Institut National de la Santé et de la Recherche Medicale (INSERM) U1015 and Equipe Labellisée-Ligue Nationale contre le Cancer, Villejuif, France.
Science. 2018 Jan 5;359(6371):91-97. doi: 10.1126/science.aan3706. Epub 2017 Nov 2.

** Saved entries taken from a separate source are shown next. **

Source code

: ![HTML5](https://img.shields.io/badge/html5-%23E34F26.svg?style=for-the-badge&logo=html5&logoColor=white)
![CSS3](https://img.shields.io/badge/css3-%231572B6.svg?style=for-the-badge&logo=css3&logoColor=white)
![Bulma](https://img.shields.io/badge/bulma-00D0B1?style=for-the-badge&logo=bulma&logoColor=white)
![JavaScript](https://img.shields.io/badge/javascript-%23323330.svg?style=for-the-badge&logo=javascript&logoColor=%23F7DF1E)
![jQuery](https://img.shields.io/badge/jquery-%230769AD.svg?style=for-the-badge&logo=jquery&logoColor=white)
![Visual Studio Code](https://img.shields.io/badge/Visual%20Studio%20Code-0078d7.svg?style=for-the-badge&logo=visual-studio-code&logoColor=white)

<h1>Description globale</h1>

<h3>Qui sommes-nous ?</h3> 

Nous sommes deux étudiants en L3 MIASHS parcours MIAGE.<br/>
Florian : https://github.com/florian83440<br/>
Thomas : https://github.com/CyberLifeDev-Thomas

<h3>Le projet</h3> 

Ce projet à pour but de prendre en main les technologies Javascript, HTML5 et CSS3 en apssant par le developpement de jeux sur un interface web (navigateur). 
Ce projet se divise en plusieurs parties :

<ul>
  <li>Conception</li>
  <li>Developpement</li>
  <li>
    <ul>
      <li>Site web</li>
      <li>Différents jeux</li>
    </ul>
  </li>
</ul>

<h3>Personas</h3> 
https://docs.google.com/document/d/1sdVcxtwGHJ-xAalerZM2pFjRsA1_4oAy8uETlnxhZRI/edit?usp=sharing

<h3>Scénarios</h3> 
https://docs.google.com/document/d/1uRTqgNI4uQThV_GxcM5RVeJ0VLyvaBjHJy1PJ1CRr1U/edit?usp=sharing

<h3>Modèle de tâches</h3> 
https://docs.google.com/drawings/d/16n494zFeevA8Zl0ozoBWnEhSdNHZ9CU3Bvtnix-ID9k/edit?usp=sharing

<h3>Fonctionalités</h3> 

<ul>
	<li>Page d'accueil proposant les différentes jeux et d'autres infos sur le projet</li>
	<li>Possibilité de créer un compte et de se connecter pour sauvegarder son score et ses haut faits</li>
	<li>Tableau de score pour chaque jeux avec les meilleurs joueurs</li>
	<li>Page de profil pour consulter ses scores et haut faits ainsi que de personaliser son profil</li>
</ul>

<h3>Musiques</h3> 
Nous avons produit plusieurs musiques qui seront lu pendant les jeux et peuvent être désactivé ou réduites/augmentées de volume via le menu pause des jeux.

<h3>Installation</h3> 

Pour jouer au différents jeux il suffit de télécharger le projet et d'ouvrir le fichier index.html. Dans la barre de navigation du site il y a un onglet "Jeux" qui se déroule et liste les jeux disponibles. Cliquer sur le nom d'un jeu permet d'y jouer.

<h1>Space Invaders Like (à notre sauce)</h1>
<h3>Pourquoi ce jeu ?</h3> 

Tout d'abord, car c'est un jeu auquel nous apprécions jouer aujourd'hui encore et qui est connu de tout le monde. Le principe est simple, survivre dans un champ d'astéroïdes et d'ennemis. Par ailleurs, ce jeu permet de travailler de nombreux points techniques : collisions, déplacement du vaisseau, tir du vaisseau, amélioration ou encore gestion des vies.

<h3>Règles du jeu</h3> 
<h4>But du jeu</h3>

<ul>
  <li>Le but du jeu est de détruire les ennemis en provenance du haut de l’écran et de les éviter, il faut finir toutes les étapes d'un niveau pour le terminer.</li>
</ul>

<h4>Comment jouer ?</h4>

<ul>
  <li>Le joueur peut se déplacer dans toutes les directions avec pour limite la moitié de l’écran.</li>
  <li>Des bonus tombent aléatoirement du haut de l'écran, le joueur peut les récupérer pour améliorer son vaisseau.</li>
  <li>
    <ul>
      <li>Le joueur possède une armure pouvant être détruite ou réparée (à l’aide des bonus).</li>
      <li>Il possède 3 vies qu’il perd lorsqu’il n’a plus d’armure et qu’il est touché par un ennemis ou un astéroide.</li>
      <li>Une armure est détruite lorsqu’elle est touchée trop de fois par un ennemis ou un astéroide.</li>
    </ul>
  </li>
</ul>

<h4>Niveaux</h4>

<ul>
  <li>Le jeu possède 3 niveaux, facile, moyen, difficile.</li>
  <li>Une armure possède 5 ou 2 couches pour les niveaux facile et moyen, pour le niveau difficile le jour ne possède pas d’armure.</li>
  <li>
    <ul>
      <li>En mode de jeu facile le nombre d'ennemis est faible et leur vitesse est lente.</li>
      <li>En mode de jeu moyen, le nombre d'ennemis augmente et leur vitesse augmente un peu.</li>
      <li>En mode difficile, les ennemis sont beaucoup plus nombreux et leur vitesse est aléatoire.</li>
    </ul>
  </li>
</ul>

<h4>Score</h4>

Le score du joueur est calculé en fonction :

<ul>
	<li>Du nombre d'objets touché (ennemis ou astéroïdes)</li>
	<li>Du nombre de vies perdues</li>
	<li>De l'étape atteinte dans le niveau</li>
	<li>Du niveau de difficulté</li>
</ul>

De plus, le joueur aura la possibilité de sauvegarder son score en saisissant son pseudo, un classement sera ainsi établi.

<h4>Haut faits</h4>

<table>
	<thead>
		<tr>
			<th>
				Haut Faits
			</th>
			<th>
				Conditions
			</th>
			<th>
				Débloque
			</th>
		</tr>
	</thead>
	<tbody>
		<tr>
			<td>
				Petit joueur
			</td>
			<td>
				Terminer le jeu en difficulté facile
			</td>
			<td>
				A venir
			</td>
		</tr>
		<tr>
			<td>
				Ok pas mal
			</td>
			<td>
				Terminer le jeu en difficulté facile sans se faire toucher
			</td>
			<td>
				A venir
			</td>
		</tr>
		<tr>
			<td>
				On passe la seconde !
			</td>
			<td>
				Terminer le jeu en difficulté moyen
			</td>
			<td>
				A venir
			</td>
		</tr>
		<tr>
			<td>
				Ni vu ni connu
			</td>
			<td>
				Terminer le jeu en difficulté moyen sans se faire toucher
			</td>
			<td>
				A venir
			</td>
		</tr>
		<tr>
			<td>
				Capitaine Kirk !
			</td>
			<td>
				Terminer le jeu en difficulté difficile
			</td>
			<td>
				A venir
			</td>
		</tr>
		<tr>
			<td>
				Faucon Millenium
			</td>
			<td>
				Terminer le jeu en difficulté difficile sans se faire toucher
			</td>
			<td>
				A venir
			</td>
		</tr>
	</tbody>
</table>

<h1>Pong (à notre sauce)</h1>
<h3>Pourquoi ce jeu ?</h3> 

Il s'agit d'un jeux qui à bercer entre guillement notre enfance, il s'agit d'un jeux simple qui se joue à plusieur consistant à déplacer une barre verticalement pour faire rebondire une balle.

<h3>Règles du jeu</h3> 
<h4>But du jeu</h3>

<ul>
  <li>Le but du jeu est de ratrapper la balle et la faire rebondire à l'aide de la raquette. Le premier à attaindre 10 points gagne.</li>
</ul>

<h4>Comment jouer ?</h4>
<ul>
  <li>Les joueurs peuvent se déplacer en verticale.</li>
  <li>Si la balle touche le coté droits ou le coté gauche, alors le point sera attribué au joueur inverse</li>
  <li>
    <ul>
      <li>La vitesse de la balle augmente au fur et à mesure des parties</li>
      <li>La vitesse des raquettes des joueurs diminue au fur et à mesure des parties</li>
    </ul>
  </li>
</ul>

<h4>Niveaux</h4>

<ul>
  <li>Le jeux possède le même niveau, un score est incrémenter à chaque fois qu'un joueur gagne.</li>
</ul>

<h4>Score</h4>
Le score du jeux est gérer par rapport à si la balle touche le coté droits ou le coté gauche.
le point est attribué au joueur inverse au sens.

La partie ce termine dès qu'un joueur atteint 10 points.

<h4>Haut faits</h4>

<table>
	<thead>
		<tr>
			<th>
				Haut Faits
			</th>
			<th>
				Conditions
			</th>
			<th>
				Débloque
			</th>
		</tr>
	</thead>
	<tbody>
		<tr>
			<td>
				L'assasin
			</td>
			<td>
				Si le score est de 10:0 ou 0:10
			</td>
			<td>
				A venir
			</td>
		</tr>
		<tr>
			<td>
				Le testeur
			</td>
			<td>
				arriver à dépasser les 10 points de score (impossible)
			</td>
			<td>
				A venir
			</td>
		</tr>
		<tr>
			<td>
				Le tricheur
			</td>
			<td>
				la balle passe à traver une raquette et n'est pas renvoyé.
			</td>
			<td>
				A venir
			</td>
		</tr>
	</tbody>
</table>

Immune checkpoint inhibitors (ICIs) targeting the PD-1/PD-L1 axis induce sustained clinical responses in a sizable minority of cancer patients. We found that primary resistance to ICIs can be attributed to abnormal gut microbiome composition. Antibiotics inhibited the clinical benefit of ICIs in patients with advanced cancer. Fecal microbiota transplantation (FMT) from cancer patients who responded to ICIs into germ-free or antibiotic-treated mice ameliorated the antitumor effects of PD-1 blockade, whereas FMT from nonresponding patients failed to do so. Metagenomics of patient stool samples at diagnosis revealed correlations between clinical responses to ICIs and the relative abundance of Oral supplementation with after FMT with nonresponder feces restored the efficacy of PD-1 blockade in an interleukin-12-dependent manner by increasing the recruitment of CCR9CXCR3CD4 T lymphocytes into mouse tumor beds.
免疫检查点抑制剂(ICIs)针对 PD-1/PD-L1 轴在相当一部分癌症患者中诱导持续的临床反应。我们发现,对 ICI 的原发性耐药可归因于肠道微生物组组成的异常。抗生素抑制了晚期癌症患者对 ICI 的临床获益。来自对 ICI 有反应的癌症患者的粪便微生物群移植(FMT)进入无菌或抗生素处理的小鼠中,改善了 PD-1 阻断的抗肿瘤作用,而来自无反应患者的 FMT 则没有。在诊断时的患者粪便样本的宏基因组学揭示了 ICI 临床反应与相对丰度之间的相关性,口腔补充 在 FMT 后用非反应者粪便恢复了 PD-1 阻断的功效,这是通过增加 CCR9+CXCR3+CD4 T 淋巴细胞募集到小鼠肿瘤床上的方式,以白细胞介素-12 依赖的方式实现的。